== Task description ==
Copy nothing from the entries below except the lines from the one containing "tested recursive baseline;" through the one containing "preserved ordinary behavior;", and copy those exactly.

── Stored data

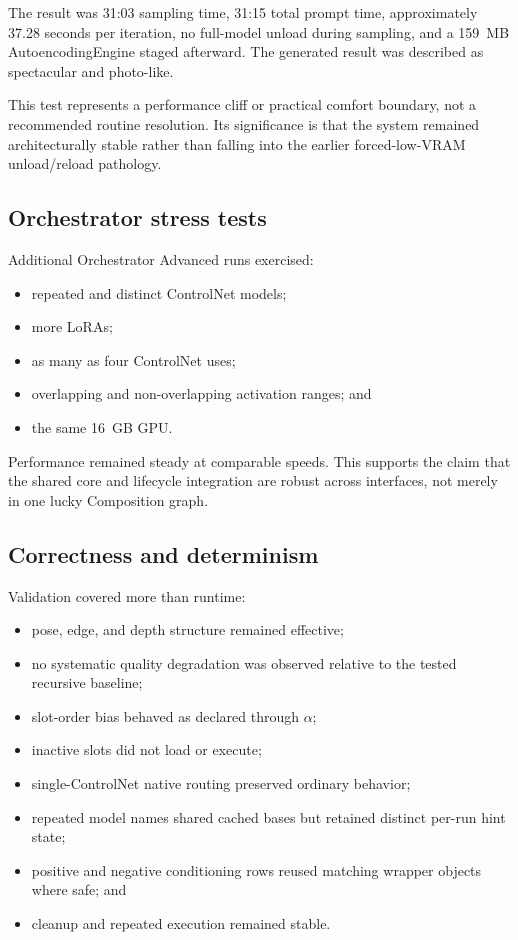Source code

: \documentclass[11pt]{article}
\begin{document}
The result was 31:03 sampling time, 31:15 total prompt time, approximately 37.28 seconds per iteration, no full-model unload during sampling, and a 159~MB AutoencodingEngine staged afterward. The generated result was described as spectacular and photo-like.

This test represents a performance cliff or practical comfort boundary, not a recommended routine resolution. Its significance is that the system remained architecturally stable rather than falling into the earlier forced-low-VRAM unload/reload pathology.

\subsection{Orchestrator stress tests}

Additional Orchestrator Advanced runs exercised:

\begin{itemize}
  \item repeated and distinct ControlNet models;
  \item more LoRAs;
  \item as many as four ControlNet uses;
  \item overlapping and non-overlapping activation ranges; and
  \item the same 16~GB GPU.
\end{itemize}

Performance remained steady at comparable speeds. This supports the claim that the shared core and lifecycle integration are robust across interfaces, not merely in one lucky Composition graph.

\subsection{Correctness and determinism}

Validation covered more than runtime:

\begin{itemize}
  \item pose, edge, and depth structure remained effective;
  \item no systematic quality degradation was observed relative to the tested recursive baseline;
  \item slot-order bias behaved as declared through $\alpha$;
  \item inactive slots did not load or execute;
  \item single-ControlNet native routing preserved ordinary behavior;
  \item repeated model names shared cached bases but retained distinct per-run hint state;
  \item positive and negative conditioning rows reused matching wrapper objects where safe; and
  \item cleanup and repeated execution remained stable.
\end{itemize}
\end{document}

────

== Solution for this problem ==
  \item no systematic quality degradation was observed relative to the tested recursive baseline;
  \item slot-order bias behaved as declared through $\alpha$;
  \item inactive slots did not load or execute;
  \item single-ControlNet native routing preserved ordinary behavior;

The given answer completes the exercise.